How do you pronounce Poinsettia? That’s a good question. We certainly didn’t know either and had to look it up for you, which of course was a pleasure for us to do. 

It is pronounced: poyn·seh·tee·uh


Poinsettia Toxicity levels

Euphorbia is a genus of some very poisonous plants. Poinsettia is not one of them and Poinsettia care itself is not dangerous as these plants are not toxic. 

Nausea, vomiting and drooling, as well as diarrhoea, are the worst symptoms you could possibly get when ingesting the plant. 


Poinsettia and Cats

Poinsettia is not completely harmless when it comes to cats and dogs. However, they are mildly toxic to cats and dogs at best.

The above-described symptoms such as vomiting and diarrhoea are the most commonly observed negative effects when your beloved pet decides to ingest this plant.

Poinsettia care is therefore not as dangerous as some people might think as there are rumours that this plant is supposed to be highly toxic which it is not. 

Yes, it is part of the Euphorbia genus with very poisonous plants such as the Euphorbia tirucalli or Pencil Cactus, that can cause blindness.


Poinsettia Origin

Poinsettias are named after Joel Robert Poinsett (1779-1851). He was a physician, an ambassador and also an amateur botanist.

He brought the plant from Mexico to the United States in 1825 in his function as an ambassador.

Frequently asked questions about Poinsettias 

How can I keep a Poinsettias alive?

Water your Poinsettia about once a week and place it in a spot where it gets at least 6 hours of bright indirect light. Ensure that the soil never gets soggy and stays slightly moist. 


Are Poinsettias toxic?

Poinsettia is only mildly toxic and can cause nausea and vomiting as well as drooling. 


Are Poinsettias toxic to cats and dogs?

Poinsettia is slightly toxic and can cause nausea and vomiting as well as drooling in cats and dogs. It is best to keep critters away from these plants.


How can I get Poinsettias to rebloom?

The best way to have Poinsettia to rebloom is if your simulate its natural life cycle. Reduce waterings after the blooming is finished so the plants can go into dormancy. After March or April, you can increase the watering and fertilization again.


Why are the leaves falling off my Poinsettia?

Proper Poinsettia care requires regular waterings. If leaves and the bract start to yellow and fall off, you might have watered your Poinsettia insufficiently or infrequently. Make sure the soil stays slightly moist at all times but do not overwater.


Can I keep my Poinsettia for next Christmas?

Poinsettia has the ability to rebloom over and over again. With the right Poinsettia care, you will be able to enjoy these beautiful plants for years. This requires that you are emulating the natural cycles Poinsettia go through with a dormancy after it has bloomed.


What to do with my Poinsettia after Christmas?

Keep it and cut it back.
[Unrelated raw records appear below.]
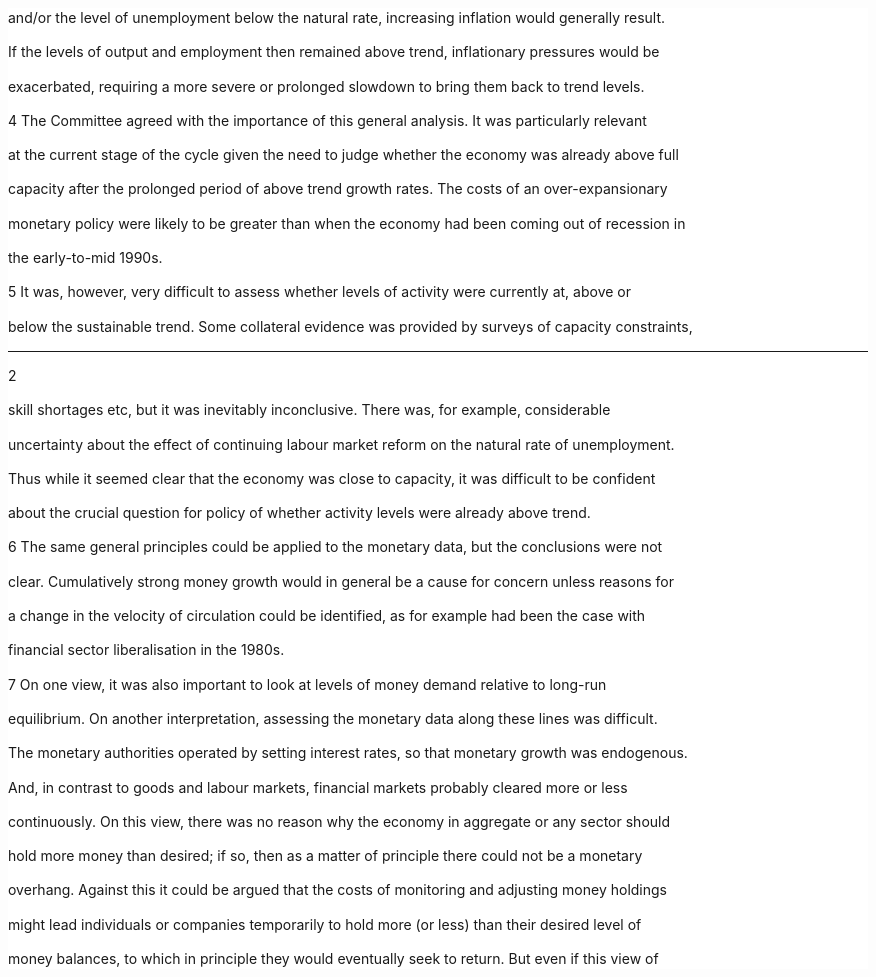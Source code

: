 and/or the level of unemployment below the natural rate, increasing inflation would generally result.

If the levels of output and employment then remained above trend, inflationary pressures would be

exacerbated, requiring a more severe or prolonged slowdown to bring them back to trend levels.

4 The Committee agreed with the importance of this general analysis. It was particularly relevant

at the current stage of the cycle given the need to judge whether the economy was already above full

capacity after the prolonged period of above trend growth rates. The costs of an over-expansionary

monetary policy were likely to be greater than when the economy had been coming out of recession in

the early-to-mid 1990s.

5 It was, however, very difficult to assess whether levels of activity were currently at, above or

below the sustainable trend. Some collateral evidence was provided by surveys of capacity constraints,


-----

2

skill shortages etc, but it was inevitably inconclusive. There was, for example, considerable

uncertainty about the effect of continuing labour market reform on the natural rate of unemployment.

Thus while it seemed clear that the economy was close to capacity, it was difficult to be confident

about the crucial question for policy of whether activity levels were already above trend.

6 The same general principles could be applied to the monetary data, but the conclusions were not

clear. Cumulatively strong money growth would in general be a cause for concern unless reasons for

a change in the velocity of circulation could be identified, as for example had been the case with

financial sector liberalisation in the 1980s.

7 On one view, it was also important to look at levels of money demand relative to long-run

equilibrium. On another interpretation, assessing the monetary data along these lines was difficult.

The monetary authorities operated by setting interest rates, so that monetary growth was endogenous.

And, in contrast to goods and labour markets, financial markets probably cleared more or less

continuously. On this view, there was no reason why the economy in aggregate or any sector should

hold more money than desired; if so, then as a matter of principle there could not be a monetary

overhang. Against this it could be argued that the costs of monitoring and adjusting money holdings

might lead individuals or companies temporarily to hold more (or less) than their desired level of

money balances, to which in principle they would eventually seek to return. But even if this view of
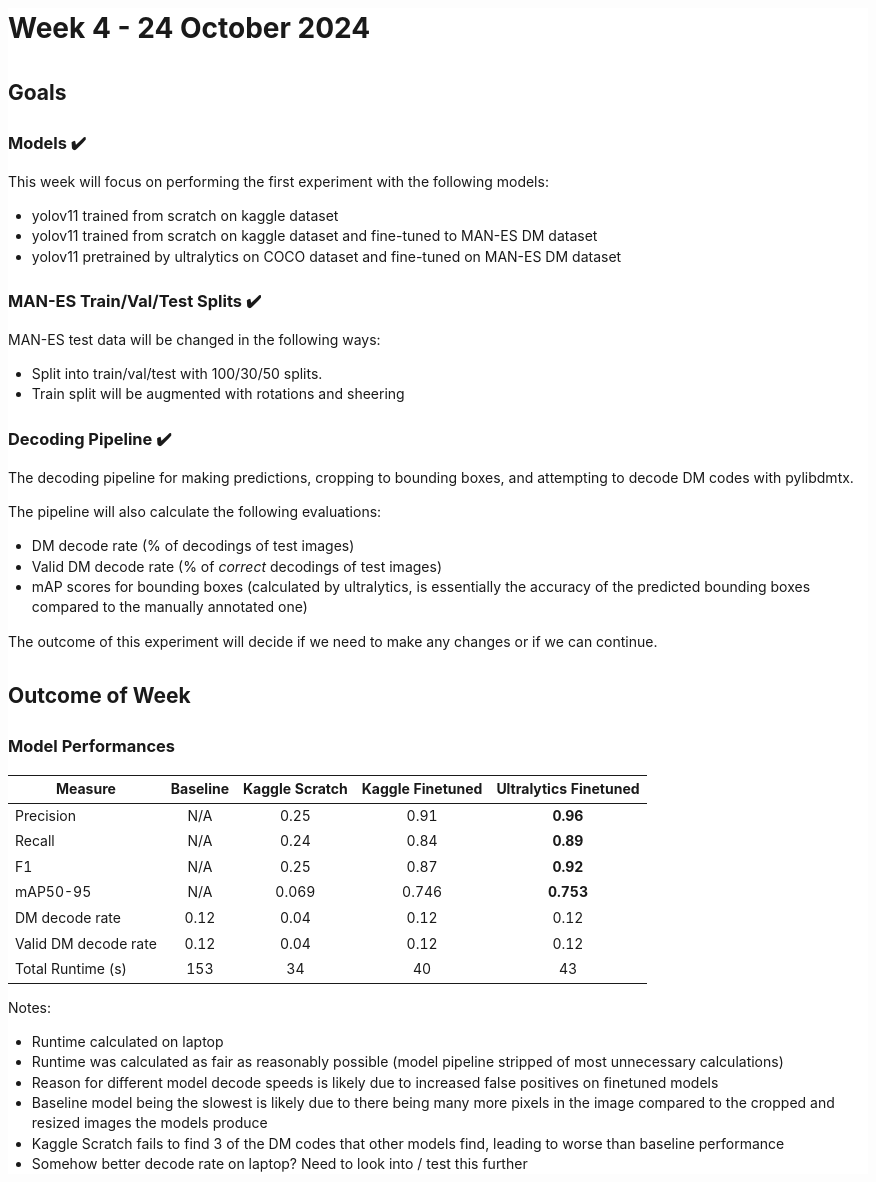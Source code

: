 # Week 4 - 24 October 2024

## Goals

### Models :heavy_check_mark:

This week will focus on performing the first experiment with the following models:
- yolov11 trained from scratch on kaggle dataset
- yolov11 trained from scratch on kaggle dataset and fine-tuned to MAN-ES DM dataset
- yolov11 pretrained by ultralytics on COCO dataset and fine-tuned on MAN-ES DM dataset

### MAN-ES Train/Val/Test Splits :heavy_check_mark:

MAN-ES test data will be changed in the following ways:
- Split into train/val/test with 100/30/50 splits.
- Train split will be augmented with rotations and sheering

### Decoding Pipeline :heavy_check_mark:

The decoding pipeline for making predictions, cropping to bounding boxes, and attempting to decode DM codes with pylibdmtx.

The pipeline will also calculate the following evaluations:
- DM decode rate (% of decodings of test images)
- Valid DM decode rate (% of _correct_ decodings of test images)
- mAP scores for bounding boxes (calculated by ultralytics, is essentially the accuracy of the predicted bounding boxes compared to the manually annotated one)

The outcome of this experiment will decide if we need to make any changes or if we can continue.

## Outcome of Week

### Model Performances
| Measure              | Baseline | Kaggle Scratch | Kaggle Finetuned  | Ultralytics Finetuned  |
| -------------------- | :------: | :------------: | :---------------: | :--------------------: |
| Precision            | N/A      | 0.25           | 0.91              | **0.96**               |
| Recall               | N/A      | 0.24           | 0.84              | **0.89**               |
| F1                   | N/A      | 0.25           | 0.87              | **0.92**               |
| mAP50-95             | N/A      | 0.069          | 0.746             | **0.753**              |
| DM decode rate       | 0.12     | 0.04           | 0.12              | 0.12                   |
| Valid DM decode rate | 0.12     | 0.04           | 0.12              | 0.12                   |
| Total Runtime (s)    | 153      | 34             | 40                | 43                     |

Notes:
- Runtime calculated on laptop
- Runtime was calculated as fair as reasonably possible (model pipeline stripped of most unnecessary calculations)
- Reason for different model decode speeds is likely due to increased false positives on finetuned models
- Baseline model being the slowest is likely due to there being many more pixels in the image compared to the cropped and resized images the models produce
- Kaggle Scratch fails to find 3 of the DM codes that other models find, leading to worse than baseline performance
- Somehow better decode rate on laptop? Need to look into / test this further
It is best to cut it back 4-6 inches in late winter or early spring. Make sure to at least leave 1-3 leaves on each stem. This way new growth will emerge eventually and the plant will become bushier and will carry more blooms the next Christmas season.



Famous as the shrub or Christmas flower, Poinsettia care is so much more as buying it around Christmas and then disposing of the plant right after.

With the proper Poinsettia care, you can have these plants for years and years and also Christmas seasons to come. In their natural habitat, they grow to 12 feet which is the size of a tree. 

Poinsettias make great houseplants if you let them. The right poinsettia care can make the difference between a plant losing all its leaves and one that looks amazing during the whole Christmas season. Enjoy your Christmas Stars and enable them to shine again and again for many Christmas seasons to come!